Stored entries
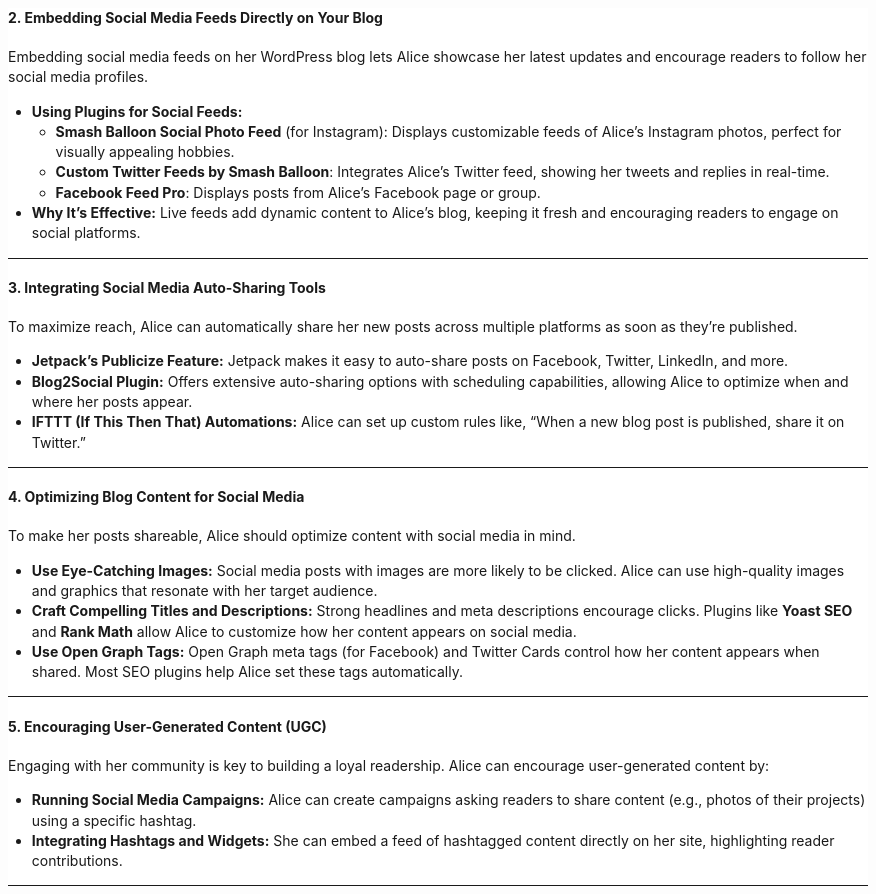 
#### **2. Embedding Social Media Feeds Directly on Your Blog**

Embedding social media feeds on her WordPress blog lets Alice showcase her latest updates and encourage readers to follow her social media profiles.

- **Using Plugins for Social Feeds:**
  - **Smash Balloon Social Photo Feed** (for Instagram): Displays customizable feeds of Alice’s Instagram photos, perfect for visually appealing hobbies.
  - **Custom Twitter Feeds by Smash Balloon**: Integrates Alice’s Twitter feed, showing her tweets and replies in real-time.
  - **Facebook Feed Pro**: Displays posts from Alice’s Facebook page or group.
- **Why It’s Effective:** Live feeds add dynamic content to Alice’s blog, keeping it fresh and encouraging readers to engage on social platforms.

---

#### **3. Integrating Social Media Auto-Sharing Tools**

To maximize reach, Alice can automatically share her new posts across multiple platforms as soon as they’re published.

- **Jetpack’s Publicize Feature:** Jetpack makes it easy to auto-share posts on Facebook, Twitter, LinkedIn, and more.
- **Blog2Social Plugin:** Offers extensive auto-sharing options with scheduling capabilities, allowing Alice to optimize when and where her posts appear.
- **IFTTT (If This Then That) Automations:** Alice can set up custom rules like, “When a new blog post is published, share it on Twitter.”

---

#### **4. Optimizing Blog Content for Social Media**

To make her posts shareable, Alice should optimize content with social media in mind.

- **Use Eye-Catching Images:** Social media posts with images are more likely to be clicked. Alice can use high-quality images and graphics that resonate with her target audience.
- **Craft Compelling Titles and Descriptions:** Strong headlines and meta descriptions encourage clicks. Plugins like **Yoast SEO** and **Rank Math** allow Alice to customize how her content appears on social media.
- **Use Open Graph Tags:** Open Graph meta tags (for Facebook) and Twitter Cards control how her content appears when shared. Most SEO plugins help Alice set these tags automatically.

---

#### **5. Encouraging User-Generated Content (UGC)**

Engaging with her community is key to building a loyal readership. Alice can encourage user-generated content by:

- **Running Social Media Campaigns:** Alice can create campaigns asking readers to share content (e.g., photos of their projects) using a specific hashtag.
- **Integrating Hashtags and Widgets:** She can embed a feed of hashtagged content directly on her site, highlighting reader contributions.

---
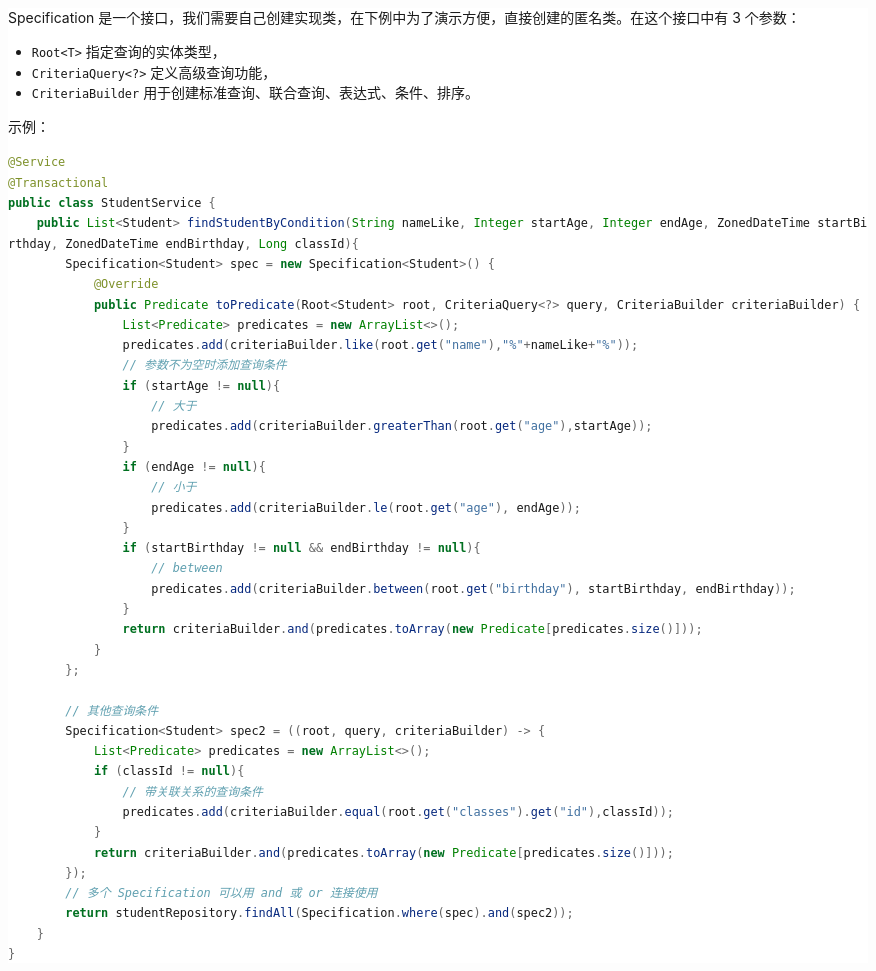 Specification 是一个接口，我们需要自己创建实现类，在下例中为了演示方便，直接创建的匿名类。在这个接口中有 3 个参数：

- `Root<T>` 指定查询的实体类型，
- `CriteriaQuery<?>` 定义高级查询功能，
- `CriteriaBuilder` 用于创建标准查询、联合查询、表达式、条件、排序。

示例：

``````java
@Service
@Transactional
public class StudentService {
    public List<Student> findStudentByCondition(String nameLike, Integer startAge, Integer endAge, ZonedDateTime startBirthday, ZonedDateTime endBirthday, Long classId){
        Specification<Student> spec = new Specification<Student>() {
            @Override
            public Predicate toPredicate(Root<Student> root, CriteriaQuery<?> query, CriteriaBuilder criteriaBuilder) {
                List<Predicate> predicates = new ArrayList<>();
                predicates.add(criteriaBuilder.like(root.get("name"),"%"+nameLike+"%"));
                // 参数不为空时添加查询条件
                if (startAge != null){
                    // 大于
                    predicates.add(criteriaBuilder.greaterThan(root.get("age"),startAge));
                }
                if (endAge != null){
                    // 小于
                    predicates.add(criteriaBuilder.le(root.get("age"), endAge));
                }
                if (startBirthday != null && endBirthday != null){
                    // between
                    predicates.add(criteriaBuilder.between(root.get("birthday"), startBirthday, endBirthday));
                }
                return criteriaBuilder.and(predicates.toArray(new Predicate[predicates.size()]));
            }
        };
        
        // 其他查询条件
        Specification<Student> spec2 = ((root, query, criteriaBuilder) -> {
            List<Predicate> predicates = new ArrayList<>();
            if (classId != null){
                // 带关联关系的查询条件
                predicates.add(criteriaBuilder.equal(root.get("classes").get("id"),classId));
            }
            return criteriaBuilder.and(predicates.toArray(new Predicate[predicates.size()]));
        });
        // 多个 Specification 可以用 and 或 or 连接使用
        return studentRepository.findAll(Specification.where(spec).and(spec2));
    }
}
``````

*Work request*
Your task is to repeat exactly the lines from the beginning of the data to the line that contains "- **Facebook Feed", both ends included, leaving out pictures.

*Written answer*
#### **2. Embedding Social Media Feeds Directly on Your Blog**

Embedding social media feeds on her WordPress blog lets Alice showcase her latest updates and encourage readers to follow her social media profiles.

- **Using Plugins for Social Feeds:**
  - **Smash Balloon Social Photo Feed** (for Instagram): Displays customizable feeds of Alice’s Instagram photos, perfect for visually appealing hobbies.
  - **Custom Twitter Feeds by Smash Balloon**: Integrates Alice’s Twitter feed, showing her tweets and replies in real-time.
  - **Facebook Feed Pro**: Displays posts from Alice’s Facebook page or group.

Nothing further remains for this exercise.